Out she slipped, in the sweet, fresh morning. No-one saw her go, for the village was a busy place at all times, and at this early hour every man and woman was busy in barn or kitchen. At one house a child knocked at the window, a child for whom she had played and sung many times. He stood there in his little red nightgown, and nodded and laughed; and Marie nodded back, smiling, and wondered if he would ever run away, and ever know how good, how good it was, to be alone, with no one else in the world to say, “Do this!” or “Do that!” Just as she came out, the sun rose over the hill, and looking at the fiery ball Marie perceived that it danced in the sky. Yes, assuredly, so it was! There was the same wavering motion that she had seen on every fair Easter Day that she could remember. She thought how Mere Jeanne had first called her attention, to it, when she was little, little, just able to toddle, and had told her that the sun danced so on Easter Morning, for joy that the Good Lord had risen from the dead; and so it was a lesson for us all, and we must dance on Easter Day, if we never danced all the rest of the year. Ah, how they danced at home there in the village! But now, it was not Easter at all, and yet the sun danced; what should it mean? And it came to Marie’s mind that perhaps the Good Lord had told it to dance, for a sign to her that all would go well, and that she was doing quite right to run away from persons with the evil eye. When you came to think of it, what was more probable? They always said, those girls in the village, that the saints did the things they asked them to do. When Barbe lost her gold earring, did not Saint Joseph find it for her, and tell her to look among the potato-parings that had been thrown out the day before? and there, sure enough, it was, and the pigs never touching it, because they had been told not to touch! Well, and if the saints could do that, it would be a pity indeed if the Good Lord could not make the sun dance when he felt like doing a kind thing for a poor girl.
With the dazzle of that dancing sun still in her eyes, with happy thoughts filling her mind, Marie turned the corner of the straggling road that was called a street by the people who lived along it,—turned the corner, and almost fell into the arms of a man, who was coming in the opposite direction. Both uttered a cry at the same moment: Marie first giving a little startled shriek, but her voice dying away in terrified silence as she saw the man’s face; the latter uttering a shout of delight, of fierce and cruel triumph, that rang out strangely in the quiet morning air. For this was Le Boss!

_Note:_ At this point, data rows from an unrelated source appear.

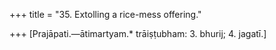 +++
title = "35. Extolling a rice-mess offering."

+++
[Prajāpati.—ātimartyam.* trāiṣṭubham: 3. bhurij; 4. jagatī.]
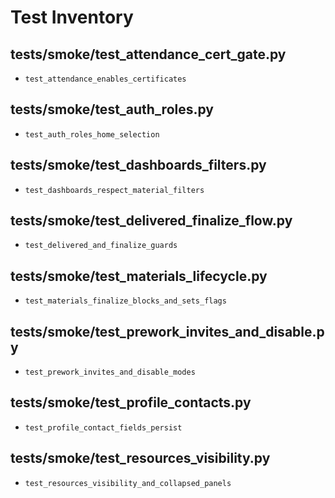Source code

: # Test Inventory

## tests/smoke/test_attendance_cert_gate.py

- `test_attendance_enables_certificates`

## tests/smoke/test_auth_roles.py

- `test_auth_roles_home_selection`

## tests/smoke/test_dashboards_filters.py

- `test_dashboards_respect_material_filters`

## tests/smoke/test_delivered_finalize_flow.py

- `test_delivered_and_finalize_guards`

## tests/smoke/test_materials_lifecycle.py

- `test_materials_finalize_blocks_and_sets_flags`

## tests/smoke/test_prework_invites_and_disable.py

- `test_prework_invites_and_disable_modes`

## tests/smoke/test_profile_contacts.py

- `test_profile_contact_fields_persist`

## tests/smoke/test_resources_visibility.py

- `test_resources_visibility_and_collapsed_panels`

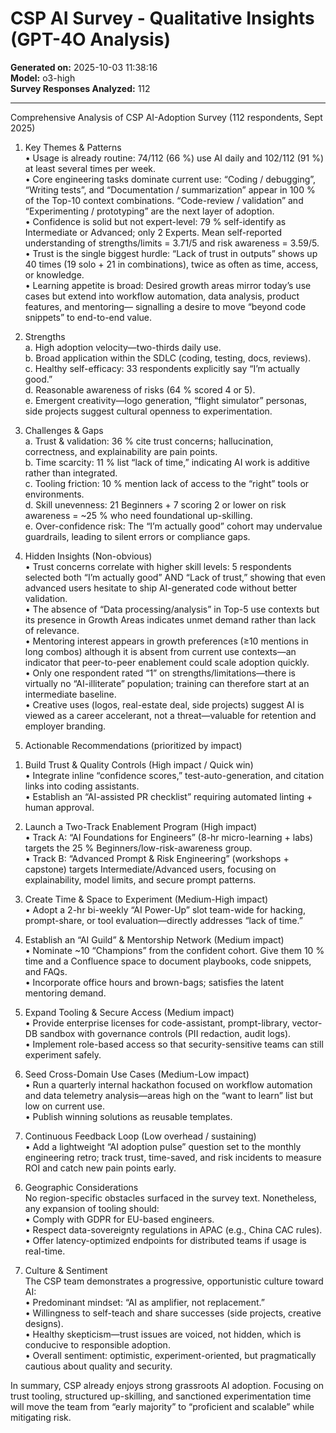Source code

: # CSP AI Survey - Qualitative Insights (GPT-4O Analysis)

**Generated on:** 2025-10-03 11:38:16  
**Model:** o3-high  
**Survey Responses Analyzed:** 112

---

Comprehensive Analysis of CSP AI-Adoption Survey (112 respondents, Sept 2025)

1. Key Themes & Patterns  
• Usage is already routine: 74/112 (66 %) use AI daily and 102/112 (91 %) at least several times per week.  
• Core engineering tasks dominate current use: “Coding / debugging”, “Writing tests”, and “Documentation / summarization” appear in 100 % of the Top-10 context combinations. “Code-review / validation” and “Experimenting / prototyping” are the next layer of adoption.  
• Confidence is solid but not expert-level: 79 % self-identify as Intermediate or Advanced; only 2 Experts. Mean self-reported understanding of strengths/limits = 3.71/5 and risk awareness = 3.59/5.  
• Trust is the single biggest hurdle: “Lack of trust in outputs” shows up 40 times (19 solo + 21 in combinations), twice as often as time, access, or knowledge.  
• Learning appetite is broad: Desired growth areas mirror today’s use cases but extend into workflow automation, data analysis, product features, and mentoring— signalling a desire to move “beyond code snippets” to end-to-end value.

2. Strengths  
a. High adoption velocity—two-thirds daily use.  
b. Broad application within the SDLC (coding, testing, docs, reviews).  
c. Healthy self-efficacy: 33 respondents explicitly say “I’m actually good.”  
d. Reasonable awareness of risks (64 % scored 4 or 5).  
e. Emergent creativity—logo generation, “flight simulator” personas, side projects suggest cultural openness to experimentation.

3. Challenges & Gaps  
a. Trust & validation: 36 % cite trust concerns; hallucination, correctness, and explainability are pain points.  
b. Time scarcity: 11 % list “lack of time,” indicating AI work is additive rather than integrated.  
c. Tooling friction: 10 % mention lack of access to the “right” tools or environments.  
d. Skill unevenness: 21 Beginners + 7 scoring 2 or lower on risk awareness = ~25 % who need foundational up-skilling.  
e. Over-confidence risk: The “I’m actually good” cohort may undervalue guardrails, leading to silent errors or compliance gaps.

4. Hidden Insights (Non-obvious)  
• Trust concerns correlate with higher skill levels: 5 respondents selected both “I’m actually good” AND “Lack of trust,” showing that even advanced users hesitate to ship AI-generated code without better validation.  
• The absence of “Data processing/analysis” in Top-5 use contexts but its presence in Growth Areas indicates unmet demand rather than lack of relevance.  
• Mentoring interest appears in growth preferences (≥10 mentions in long combos) although it is absent from current use contexts—an indicator that peer-to-peer enablement could scale adoption quickly.  
• Only one respondent rated “1” on strengths/limitations—there is virtually no “AI-illiterate” population; training can therefore start at an intermediate baseline.  
• Creative uses (logos, real-estate deal, side projects) suggest AI is viewed as a career accelerant, not a threat—valuable for retention and employer branding.

5. Actionable Recommendations (prioritized by impact)  

1) Build Trust & Quality Controls (High impact / Quick win)  
   • Integrate inline “confidence scores,” test-auto-generation, and citation links into coding assistants.  
   • Establish an “AI-assisted PR checklist” requiring automated linting + human approval.

2) Launch a Two-Track Enablement Program (High impact)  
   • Track A: “AI Foundations for Engineers” (8-hr micro-learning + labs) targets the 25 % Beginners/low-risk-awareness group.  
   • Track B: “Advanced Prompt & Risk Engineering” (workshops + capstone) targets Intermediate/Advanced users, focusing on explainability, model limits, and secure prompt patterns.

3) Create Time & Space to Experiment (Medium-High impact)  
   • Adopt a 2-hr bi-weekly “AI Power-Up” slot team-wide for hacking, prompt-share, or tool evaluation—directly addresses “lack of time.”

4) Establish an “AI Guild” & Mentorship Network (Medium impact)  
   • Nominate ~10 “Champions” from the confident cohort. Give them 10 % time and a Confluence space to document playbooks, code snippets, and FAQs.  
   • Incorporate office hours and brown-bags; satisfies the latent mentoring demand.

5) Expand Tooling & Secure Access (Medium impact)  
   • Provide enterprise licenses for code-assistant, prompt-library, vector-DB sandbox with governance controls (PII redaction, audit logs).  
   • Implement role-based access so that security-sensitive teams can still experiment safely.

6) Seed Cross-Domain Use Cases (Medium-Low impact)  
   • Run a quarterly internal hackathon focused on workflow automation and data telemetry analysis—areas high on the “want to learn” list but low on current use.  
   • Publish winning solutions as reusable templates.

7) Continuous Feedback Loop (Low overhead / sustaining)  
   • Add a lightweight “AI adoption pulse” question set to the monthly engineering retro; track trust, time-saved, and risk incidents to measure ROI and catch new pain points early.

6. Geographic Considerations  
No region-specific obstacles surfaced in the survey text. Nonetheless, any expansion of tooling should:  
• Comply with GDPR for EU-based engineers.  
• Respect data-sovereignty regulations in APAC (e.g., China CAC rules).  
• Offer latency-optimized endpoints for distributed teams if usage is real-time.

7. Culture & Sentiment  
The CSP team demonstrates a progressive, opportunistic culture toward AI:  
• Predominant mindset: “AI as amplifier, not replacement.”  
• Willingness to self-teach and share successes (side projects, creative designs).  
• Healthy skepticism—trust issues are voiced, not hidden, which is conducive to responsible adoption.  
• Overall sentiment: optimistic, experiment-oriented, but pragmatically cautious about quality and security.

In summary, CSP already enjoys strong grassroots AI adoption. Focusing on trust tooling, structured up-skilling, and sanctioned experimentation time will move the team from “early majority” to “proficient and scalable” while mitigating risk.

A man with a bloated, cruel face, sodden with drink and inflamed with all fierce and inhuman passions; a strong man, who held the trembling girl by the shoulder as if she were a reed, and gazed into her face with eyes of fiendish triumph; an angry man, who poured out a torrent of furious words, reproaching, threatening, by turns, as he found his victim once more within his grasp, just when he had given up all hope of finding her again. Ah, but he had her now, though! let her try it again, to run away! she would find even this time that she had enough, but another time—and on and on, as a coarse and brutal man can go on to a helpless creature that is wholly in his power.